[What is being asked]
When you reach the line containing "# Screenshot >>>" in the records below, set it down exactly, together with every later line through the end, but not the pictures.

>>>

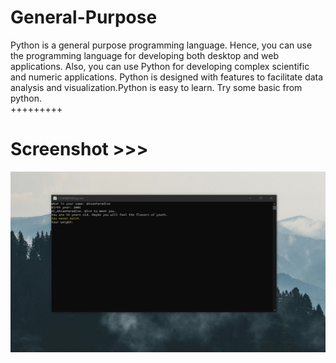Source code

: # General-Purpose
Python is a general purpose programming language. Hence, you can use the programming language for developing both desktop and web applications. Also, you can use Python for developing complex scientific and numeric applications. Python is designed with features to facilitate data analysis and visualization.Python is easy to learn. Try some basic from python.  
+++++++++
# Screenshot >>>
![alt text](https://github.com/AhsanParadise/General-Purpose/blob/master/ScreenShot.jpg?raw=true)
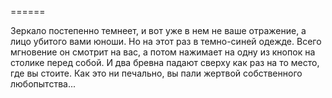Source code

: ======

Зеркало постепенно темнеет, и вот уже в нем не ваше отражение, а лицо убитого вами юноши. Но на этот раз в темно-синей одежде. Всего мгновение он смотрит на вас, а потом нажимает на одну из кнопок на столике перед собой. И два бревна падают сверху как раз на то место, где вы стоите. Как это ни печально, вы пали жертвой собственного любопытства...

<<<

[Solved problem]
# Screenshot >>>
![alt text](https://github.com/AhsanParadise/General-Purpose/blob/master/ScreenShot.jpg?raw=true)
Source code

: ======

Зеркало постепенно темнеет, и вот уже в нем не ваше отражение, а лицо убитого вами юноши. Но на этот раз в темно-синей одежде. Всего мгновение он смотрит на вас, а потом нажимает на одну из кнопок на столике перед собой. И два бревна падают сверху как раз на то место, где вы стоите. Как это ни печально, вы пали жертвой собственного любопытства...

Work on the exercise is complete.